1. Direct eye contact. When photographing people, Try holding your camera at the subject’s eye level & unleash the power of eye-to-eye contact. Just as in all real-life situations, this is important to release the power of those mesmerizing eyes and engaging facial expressions. Just remember, too, that the subject does not always need to be staring at the camera. It’s the eye line we are looking for.
2. Backgrounds. Plain backgrounds will highlight the subject. Plain does not necessarily mean one void of texture but merely distraction fee. Force yourself to study the surroundings for distractions. This will help avoid that flagpole coming out of the top of the grandma’s head (we’ve all done it at one time or another).
3. Flash outdoors! Yes, even outdoors the flash can be your friend. Bright sun can create deep shadows. Eliminate those and lighten up your subject’s face by using your camera’s flash functions. Many cameras have “fill-flash- or “full-flash” modes. If the subject is within five feet, use fill-flash to lighten up those shadows. Beyond five feet, full-flash may be called for. On overcast days, fill-flash will brighten up faces and make them stand out in the soft light.. Sometimes, however, an image made without the flash on an overcast day, can have great results, too, as the soft light creates a quite pleading result. Experiment. Digital photography gives us such flexibility and instantaneous results!
4. Get close! Fill the picture area. Setup as you normally would, then move in a step or two. A good friend, who is a professional photographer and educator, tells his students to “ Fill the frame and concentrate on the edges, the center will take care of itself.” Getting close will give you more detail, like those cute freckles or that arched eyebrow. Don’t get too close! Many cameras will not focus within three feet (check your manual) in most modes.
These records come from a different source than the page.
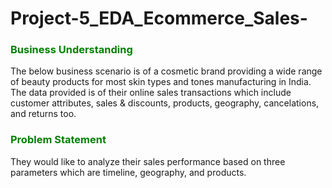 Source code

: # Project-5_EDA_Ecommerce_Sales-
### <font color = Green > Business Understanding </font>

The below business scenario is of a cosmetic brand providing a wide range of beauty products for most skin types and tones manufacturing in India. The data provided is of their online sales transactions which include customer attributes, sales & discounts, products, geography, cancelations, and returns too.  

### <font color = Green > Problem Statement </font>

They would like to analyze their sales performance based on three parameters which are timeline, geography, and products. 
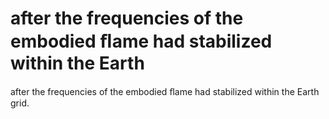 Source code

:# after the frequencies of the embodied ﬂame had stabilized within the Earth

after the frequencies of the embodied ﬂame had stabilized within the Earth
grid. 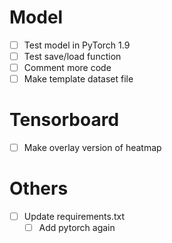 # Model
- [ ] Test model in PyTorch 1.9
- [ ] Test save/load function
- [ ] Comment more code
- [ ] Make template dataset file

# Tensorboard 
- [ ] Make overlay version of heatmap

# Others
- [ ] Update requirements.txt
    - [ ] Add pytorch again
5. Go off center. Many people think they must place the subject center stage. Perhaps true if one is a stage performer, but often not so with photography. Move your subject off to one side. Think of your viewing screen as a tic-tac-toe board. Place the important subject at the intersection of one of those lines. Caution: if you are using auto-focus, you may need to lock down the focus (tip 6) as most cameras will focus on the center of the viewfinder. Many newer cameras will also offer a variety of focusing options. Again, check your manual for your camera’s options.
6. Lock the focus. If your camera is using center auto focusing, you may need to lock down the focus from time to time, if shooting off-centered subjects. First, center the primary subject. Then, press the shutter half-way and hold. This will lock the focus. Then, recompose your image, still holding the button half-way down. Once you are satisfied with the composition, press the shutter the rest of the way down.
7. Flash range. Know the range of your camera’s flash. The biggest mistake many people make is shooting outside the effective range. The result? Images will be too dark. For many camera’s the maximum range is fifteen feet. Your mileage may vary, so check the manual, or try to stay within ten feet.
8. Photography is all about light. Successful photographers learn how light affects their subjects. Taking a picture of great-aunt Fanny at a family reunion? That harsh sun may enhance those wrinkles and you may not live to shoot (no pun intended) another day. Soft light will subdue those wrinkles and make you her favorite grand-nephew/niece. For landscapes, early mornings or late afternoons, The Golden Hour, are usually the best times to capture those awesome colors raking across the land and sea.
9. Get vertical. All sorts of things look better, or at least more interesting, in a vertical format. Next time your are shooting, try some verticals of the same subject and see how pleasing they can be. Think Eiffel Tower, or a lighthouse on a craggy cliff.
10. Become the director. Take charge of the image-making process, don’t be a passive shooter.. Stronger images will be made this way. “Allright, everyone out to the yard. Girls, put on your sunglasses. Boys, put the frogs down” Most pictures are not that involved, but you get the idea.